Because oxycodone is a central nervous system depressant, it can lead to extremely shallow breathing leading to a lack of oxygen which can be extremely dangerous. Oxygen is vital for the organs in the body to function and when it is lacking it can lead to organ damage and failure. Another risk of oxycodone abuse is constipation and gastrointestinal issues, as well as liver and kidney damage. The liver and kidneys are vital for processing and expelling toxins in the body.
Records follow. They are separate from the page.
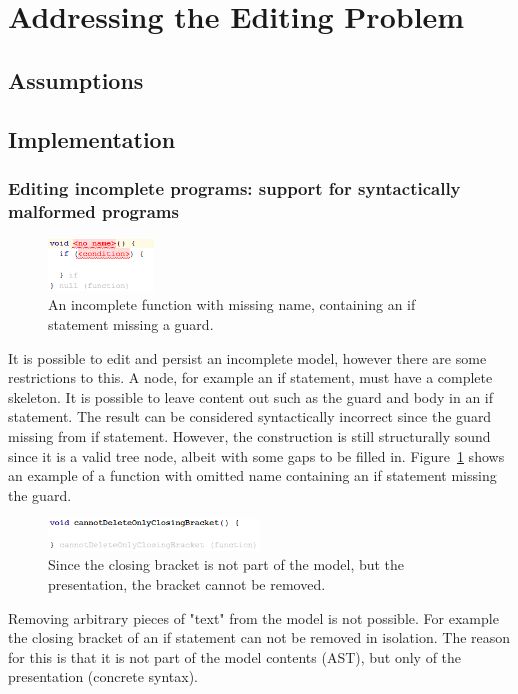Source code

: \documentclass[preprint,numbers,10pt]{sigplanconf}
\begin{document}
\section{Addressing the Editing Problem}

\subsection{Assumptions}

\subsection{Implementation}

\subsubsection{Editing incomplete programs: support for syntactically malformed programs}
\begin{figure}[H]
	\centering
	\includegraphics[width=0.25\textwidth]{screens/IncompleteNode.png}
	\caption{An incomplete function with missing name, containing an if statement missing a guard.}
	\label{fig:IncompleteNode}
\end{figure}

It is possible to edit and persist an incomplete model, however there are some restrictions to this. A node, for example an if statement, must have a complete skeleton. It is possible to leave content out such as the guard and body in an if statement. The result can be considered syntactically incorrect since the guard missing from if statement. However, the construction is still structurally sound since it is a valid tree node, albeit with some gaps to be filled in. Figure~\ref{fig:IncompleteNode} shows an example of a function with omitted name containing an if statement missing the guard.

\begin{figure}[H]
	\centering
	\includegraphics[width=0.50\textwidth]{screens/CannotDeleteConcreteSyntaxElements.png}
	\caption{Since the closing bracket is not part of the model, but the presentation, the bracket cannot be removed.}
	\label{fig:CannotDeleteConcreteSyntaxElements}
\end{figure}
Removing arbitrary pieces of "text" from the model is not possible. For example the closing bracket of an if statement can not be removed in isolation. The reason for this is that it is not part of the model contents (AST), but only of the presentation (concrete syntax).
\end{document}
When these organs are damaged it can lead to long-lasting results. Addiction is the biggest risk of oxycodone abuse. It can lead to oxycodone withdrawal and detox, and the timeline for this can be hard to endure as the process is extremely unpleasant and dangerous. 

Oxycodone Withdrawal

Withdrawal from oxycodone can be hard to do cold turkey. The symptoms associated with oxycodone withdrawal often lead people back to using the substance in order to alleviate them. Because of the impacts on a person, using oxycodone again seems to be the only option to feel better. These symptoms can include nausea and vomiting, muscle aches and cramps, depression, and anxiety among other symptoms.

These symptoms, particularly nausea, and vomiting, can lead to some potentially dangerous side effects. The symptoms of oxycodone withdrawal could lead to lifelong and life-threatening effects and make it extremely difficult to go through daily motions. Everyone feels these symptoms at different intensities and for different lengths of time. For this reason, it is highly suggested and recommended to do this under proper medical supervision.

Oxycodone Detox

Detox from oxycodone can be a complicated process. Depending on a number of factors, the detox process can last longer than a person would expect it to. The detox timeline can vary from person to person and no one outline will cover every single person who is going through oxycodone withdrawal, detox, and timeline. 

Going through the detox process under professional monitoring is highly recommended. Being able to address any and all symptoms that can arise during the detox process not only helps to ensure safety through this process, but it also helps to ensure a person is as comfortable as possible. Going through detox and being able to have the necessary medications to help treat and alleviate the symptoms of withdrawal can help a person begin the recovery process in a positive light. This can help a person, in the long run, to maintain their recovery long term because they were able to begin the process with minimal discomfort. 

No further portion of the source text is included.